TASK PROMPT
Repeat exactly the line that includes "绘制组织架构图的目的是从整体理解被测软件" and all lines after it, ending with the last line of the listing below.
★ ★ ★ ★ ★ ★ ★
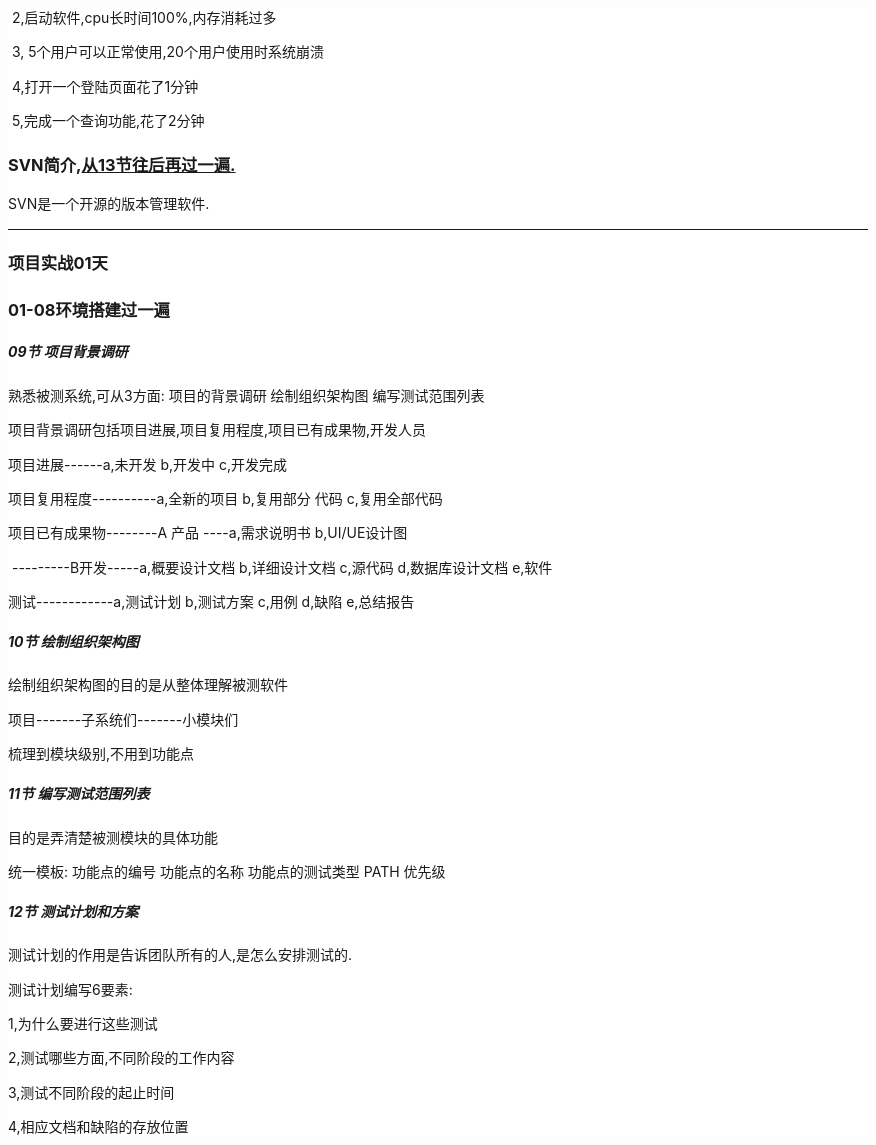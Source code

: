 ​	2,启动软件,cpu长时间100%,内存消耗过多

​	3, 5个用户可以正常使用,20个用户使用时系统崩溃

​	4,打开一个登陆页面花了1分钟

​	5,完成一个查询功能,花了2分钟

### SVN简介,<u>从13节往后再过一遍.</u>  

SVN是一个开源的版本管理软件.

------

### 项目实战01天

### 01-08环境搭建过一遍  

##### 09节 项目背景调研

熟悉被测系统,可从3方面: 项目的背景调研    绘制组织架构图  编写测试范围列表

项目背景调研包括项目进展,项目复用程度,项目已有成果物,开发人员

项目进展------a,未开发       b,开发中		c,开发完成

项目复用程度----------a,全新的项目         b,复用部分 代码            c,复用全部代码

项目已有成果物--------A 产品 ----a,需求说明书    b,UI/UE设计图

​			---------B开发-----a,概要设计文档    b,详细设计文档      c,源代码     d,数据库设计文档       e,软件

测试------------a,测试计划    b,测试方案    c,用例       d,缺陷   e,总结报告

##### 10节    绘制组织架构图

绘制组织架构图的目的是从整体理解被测软件

项目-------子系统们-------小模块们 

梳理到模块级别,不用到功能点

##### 11节 编写测试范围列表

目的是弄清楚被测模块的具体功能

统一模板:     功能点的编号       功能点的名称	功能点的测试类型		PATH	优先级

##### 12节 测试计划和方案

测试计划的作用是告诉团队所有的人,是怎么安排测试的.

测试计划编写6要素:

1,为什么要进行这些测试

2,测试哪些方面,不同阶段的工作内容

3,测试不同阶段的起止时间

4,相应文档和缺陷的存放位置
★ ★ ★ ★ ★ ★ ★
WRITTEN REPLY
绘制组织架构图的目的是从整体理解被测软件

项目-------子系统们-------小模块们 

梳理到模块级别,不用到功能点

##### 11节 编写测试范围列表

目的是弄清楚被测模块的具体功能

统一模板:     功能点的编号       功能点的名称	功能点的测试类型		PATH	优先级

##### 12节 测试计划和方案

测试计划的作用是告诉团队所有的人,是怎么安排测试的.

测试计划编写6要素:

1,为什么要进行这些测试

2,测试哪些方面,不同阶段的工作内容

3,测试不同阶段的起止时间

4,相应文档和缺陷的存放位置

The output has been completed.